◆ Instructions for the task
Retype each line of the data below exactly, beginning with the first and ending with the one that contains "### API Documentation - Open API". Pictures do not belong in the copy.

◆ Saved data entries

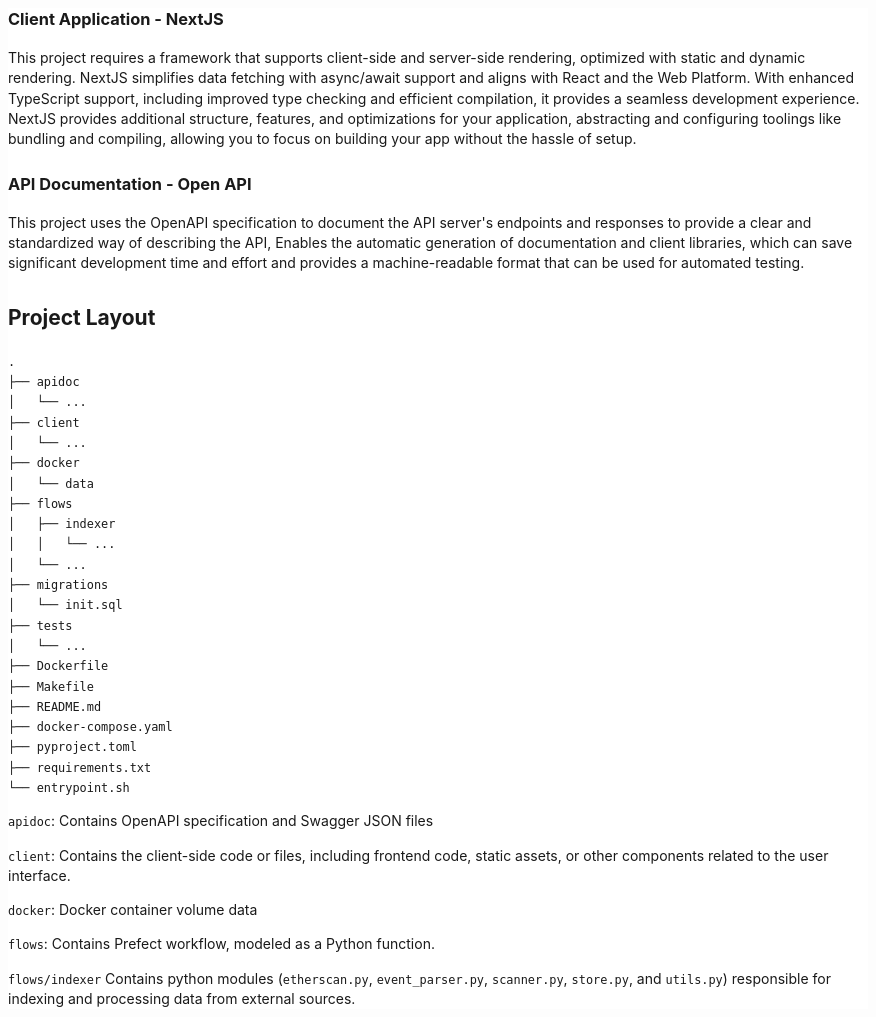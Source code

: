 ### Client Application - NextJS

This project requires a framework that supports client-side and server-side rendering, optimized with static and dynamic rendering. NextJS simplifies data fetching with async/await support and aligns with React and the Web Platform. With enhanced TypeScript support, including improved type checking and efficient compilation, it provides a seamless development experience. NextJS provides additional structure, features, and optimizations for your application, abstracting and configuring toolings like bundling and compiling, allowing you to focus on building your app without the hassle of setup.

### API Documentation - Open API

This project uses the OpenAPI specification to document the API server's endpoints and responses to provide a clear and standardized way of describing the API, Enables the automatic generation of documentation and client libraries, which can save significant development time and effort and provides a machine-readable format that can be used for automated testing.

## Project Layout

```
.
├── apidoc
│   └── ...
├── client
│   └── ...
├── docker
│   └── data
├── flows
│   ├── indexer
│   │   └── ...
│   └── ...
├── migrations
│   └── init.sql
├── tests
│   └── ...
├── Dockerfile
├── Makefile
├── README.md
├── docker-compose.yaml
├── pyproject.toml
├── requirements.txt
└── entrypoint.sh
```

`apidoc`: Contains OpenAPI specification and Swagger JSON files

`client`: Contains the client-side code or files, including frontend code, static assets, or other components related to the user interface.

`docker`: Docker container volume data

`flows`: Contains Prefect workflow, modeled as a Python function.

`flows/indexer` Contains python modules (`etherscan.py`, `event_parser.py`, `scanner.py`, `store.py`, and `utils.py`) responsible for indexing and processing data from external sources.
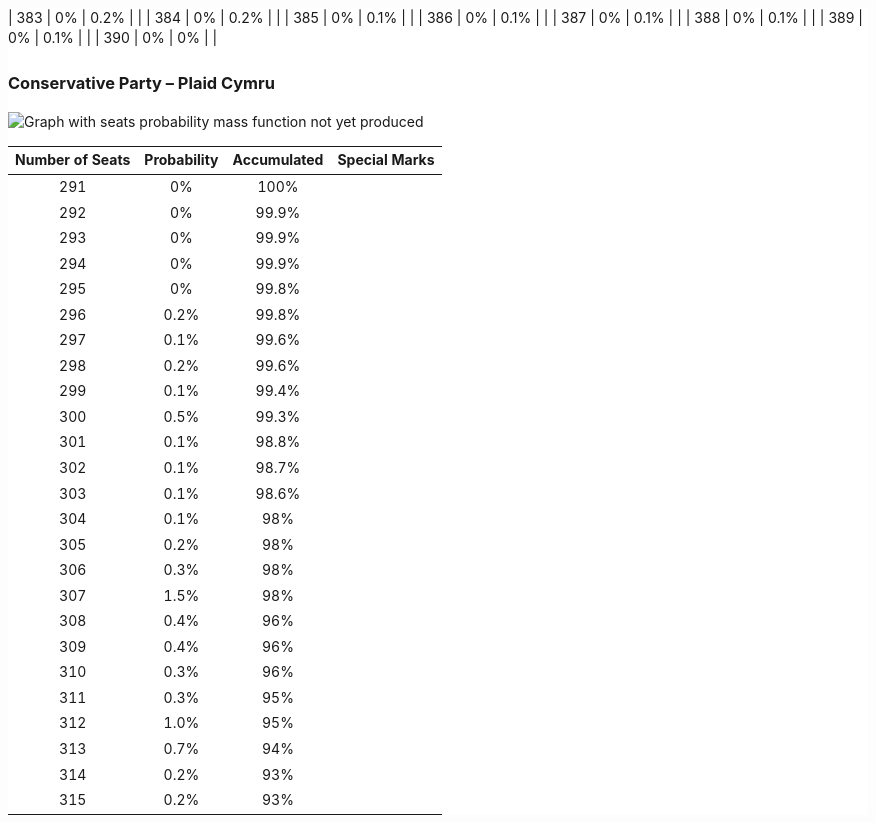 | 383 | 0% | 0.2% |  |
| 384 | 0% | 0.2% |  |
| 385 | 0% | 0.1% |  |
| 386 | 0% | 0.1% |  |
| 387 | 0% | 0.1% |  |
| 388 | 0% | 0.1% |  |
| 389 | 0% | 0.1% |  |
| 390 | 0% | 0% |  |

### Conservative Party – Plaid Cymru

![Graph with seats probability mass function not yet produced](2020-07-03-Deltapoll-coalitions-seats-pmf-con–pc.png "Seats Probability Mass Function")

| Number of Seats | Probability | Accumulated | Special Marks |
|:---------------:|:-----------:|:-----------:|:-------------:|
| 291 | 0% | 100% |  |
| 292 | 0% | 99.9% |  |
| 293 | 0% | 99.9% |  |
| 294 | 0% | 99.9% |  |
| 295 | 0% | 99.8% |  |
| 296 | 0.2% | 99.8% |  |
| 297 | 0.1% | 99.6% |  |
| 298 | 0.2% | 99.6% |  |
| 299 | 0.1% | 99.4% |  |
| 300 | 0.5% | 99.3% |  |
| 301 | 0.1% | 98.8% |  |
| 302 | 0.1% | 98.7% |  |
| 303 | 0.1% | 98.6% |  |
| 304 | 0.1% | 98% |  |
| 305 | 0.2% | 98% |  |
| 306 | 0.3% | 98% |  |
| 307 | 1.5% | 98% |  |
| 308 | 0.4% | 96% |  |
| 309 | 0.4% | 96% |  |
| 310 | 0.3% | 96% |  |
| 311 | 0.3% | 95% |  |
| 312 | 1.0% | 95% |  |
| 313 | 0.7% | 94% |  |
| 314 | 0.2% | 93% |  |
| 315 | 0.2% | 93% |  |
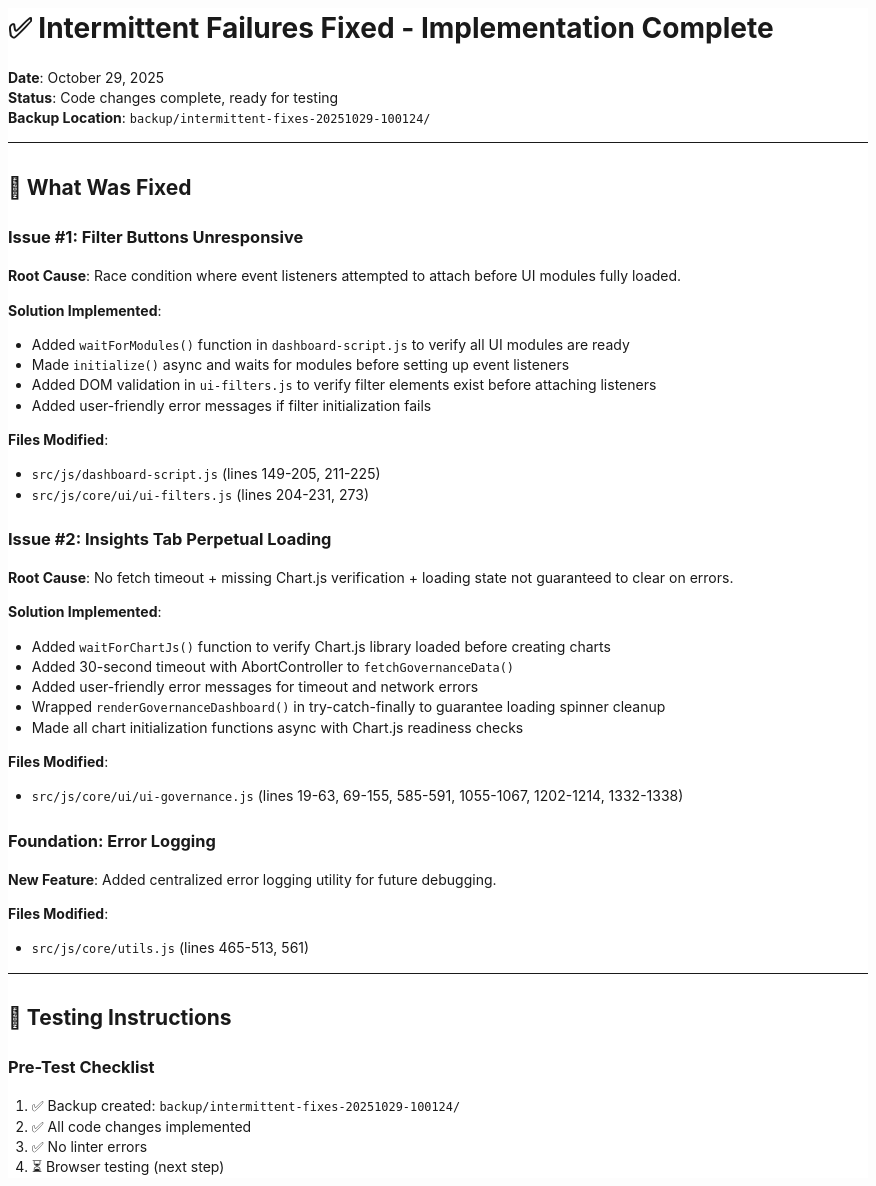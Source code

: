 # ✅ Intermittent Failures Fixed - Implementation Complete

**Date**: October 29, 2025  
**Status**: Code changes complete, ready for testing  
**Backup Location**: `backup/intermittent-fixes-20251029-100124/`

---

## 🎯 What Was Fixed

### Issue #1: Filter Buttons Unresponsive
**Root Cause**: Race condition where event listeners attempted to attach before UI modules fully loaded.

**Solution Implemented**:
- Added `waitForModules()` function in `dashboard-script.js` to verify all UI modules are ready
- Made `initialize()` async and waits for modules before setting up event listeners
- Added DOM validation in `ui-filters.js` to verify filter elements exist before attaching listeners
- Added user-friendly error messages if filter initialization fails

**Files Modified**:
- `src/js/dashboard-script.js` (lines 149-205, 211-225)
- `src/js/core/ui/ui-filters.js` (lines 204-231, 273)

### Issue #2: Insights Tab Perpetual Loading
**Root Cause**: No fetch timeout + missing Chart.js verification + loading state not guaranteed to clear on errors.

**Solution Implemented**:
- Added `waitForChartJs()` function to verify Chart.js library loaded before creating charts
- Added 30-second timeout with AbortController to `fetchGovernanceData()`
- Added user-friendly error messages for timeout and network errors
- Wrapped `renderGovernanceDashboard()` in try-catch-finally to guarantee loading spinner cleanup
- Made all chart initialization functions async with Chart.js readiness checks

**Files Modified**:
- `src/js/core/ui/ui-governance.js` (lines 19-63, 69-155, 585-591, 1055-1067, 1202-1214, 1332-1338)

### Foundation: Error Logging
**New Feature**: Added centralized error logging utility for future debugging.

**Files Modified**:
- `src/js/core/utils.js` (lines 465-513, 561)

---

## 🧪 Testing Instructions

### Pre-Test Checklist
1. ✅ Backup created: `backup/intermittent-fixes-20251029-100124/`
2. ✅ All code changes implemented
3. ✅ No linter errors
4. ⏳ Browser testing (next step)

◆ Exercise response
Source code

: ### Client Application - NextJS

This project requires a framework that supports client-side and server-side rendering, optimized with static and dynamic rendering. NextJS simplifies data fetching with async/await support and aligns with React and the Web Platform. With enhanced TypeScript support, including improved type checking and efficient compilation, it provides a seamless development experience. NextJS provides additional structure, features, and optimizations for your application, abstracting and configuring toolings like bundling and compiling, allowing you to focus on building your app without the hassle of setup.

### API Documentation - Open API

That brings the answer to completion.